В то время как трое мушкетеров повернули с улицы Оньяр на улицу Рени, Равальяк, вскочив на подножку королевского экипажа, убил Генриха IV. Мушкетеры в первую минуту не поняли, отчего бежит и кричит толпа народа.
Вдруг маркиз увидел Равальяка с ножом в руке, убегающего от своих преследователей. Тут и товарищи его заметили королевскую карету, услышали плач женщин и крики мужчин. Милон и Каноник бросились к экипажу, а маркиз пустился в погоню за преступником, чтобы предупредить новое кровопролитие.
Бледный, весь в черном, с растрепанными волосами, Равальяк бежал со всех ног, но, поняв, что ему не уйти, прислонился спиной к углу одного из домов и стал отчаянно бить ножом направо и налево. Страшно было смотреть на него. Его платье и руки были в крови, вид которой еще больше разжигал в нем злобу.
С минуту никто не решался подступиться к остервеневшему злодею. Бросившийся было к нему высокий коренастый кузнец не успел даже руки протянуть к убийце, как тот воткнул ему нож в горло. Кузнец упал замертво.
Раздались крики разъяренной толпы.
Между тем преступник с каждой минутой становился все увереннее. Наступив ногой иа убитого кузнеца, он ударил ножом еще одного буржуа, который пытался остановить его. И тот со стоном повалился на руки стоявших возле него людей.

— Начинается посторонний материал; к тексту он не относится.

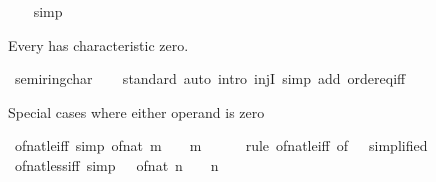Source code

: \begin{isabellebody}
%
\isadelimproof
\ \ %
\endisadelimproof
%
\isatagproof
{}\isamarkupfalse%
\ simp%
\endisatagproof
{\isafoldproof}%
%
\isadelimproof
%
\endisadelimproof
%
\begin{isamarkuptext}%
Every  has characteristic zero.%
\end{isamarkuptext}\isamarkuptrue%
\isamarkupfalse%
\ semiring{\isacharunderscore}{\kern0pt}char{\isacharunderscore}{\kern0pt}{}\isanewline
%
\isadelimproof
\ \ %
\endisadelimproof
%
\isatagproof
{}\isamarkupfalse%
\ standard\ {\isacharparenleft}{\kern0pt}auto\ intro{\isacharbang}{\kern0pt}{\isacharcolon}{\kern0pt}\ injI\ simp\ add{\isacharcolon}{\kern0pt}\ order{\isachardot}{\kern0pt}eq{\isacharunderscore}{\kern0pt}iff{\isacharparenright}{\kern0pt}%
\endisatagproof
{\isafoldproof}%
%
\isadelimproof
%
\endisadelimproof
%
\begin{isamarkuptext}%
Special cases where either operand is zero%
\end{isamarkuptext}\isamarkuptrue%
\isamarkupfalse%
\ of{\isacharunderscore}{\kern0pt}nat{\isacharunderscore}{\kern0pt}le{\isacharunderscore}{\kern0pt}{}{\isacharunderscore}{\kern0pt}iff\ {\isacharbrackleft}{\kern0pt}simp{\isacharbrackright}{\kern0pt}{\isacharcolon}{\kern0pt}\ {\isachardoublequoteopen}of{\isacharunderscore}{\kern0pt}nat\ m\ {\isasymle}\ {}\ {\isasymlongleftrightarrow}\ m\ {\isacharequal}{\kern0pt}\ {}{\isachardoublequoteclose}\isanewline
%
\isadelimproof
\ \ %
\endisadelimproof
%
\isatagproof
{}\isamarkupfalse%
\ {\isacharparenleft}{\kern0pt}rule\ of{\isacharunderscore}{\kern0pt}nat{\isacharunderscore}{\kern0pt}le{\isacharunderscore}{\kern0pt}iff\ {\isacharbrackleft}{\kern0pt}of\ {\isacharunderscore}{\kern0pt}\ {}{\isacharcomma}{\kern0pt}\ simplified{\isacharbrackright}{\kern0pt}{\isacharparenright}{\kern0pt}%
\endisatagproof
{\isafoldproof}%
%
\isadelimproof
\isanewline
%
\endisadelimproof
\isanewline
{}\isamarkupfalse%
\ of{\isacharunderscore}{\kern0pt}nat{\isacharunderscore}{\kern0pt}{}{\isacharunderscore}{\kern0pt}less{\isacharunderscore}{\kern0pt}iff\ {\isacharbrackleft}{\kern0pt}simp{\isacharbrackright}{\kern0pt}{\isacharcolon}{\kern0pt}\ {\isachardoublequoteopen}{}\ {\isacharless}{\kern0pt}\ of{\isacharunderscore}{\kern0pt}nat\ n\ {\isasymlongleftrightarrow}\ {}\ {\isacharless}{\kern0pt}\ n{\isachardoublequoteclose}\isanewline

\end{isabellebody}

Равальяк уже надеялся, что ему удастся убежать и, оглядевшись, хотел отойти от дома, но в эту минуту увидел подходившего мушкетера и понял, что теперь для него наступила серьезная опасность. Он опять прижался к стене, ожидая нового врага.
– Возьмите ружье!.. Убейте убийцу короля! – кричала толпа, – разорвите его на куски!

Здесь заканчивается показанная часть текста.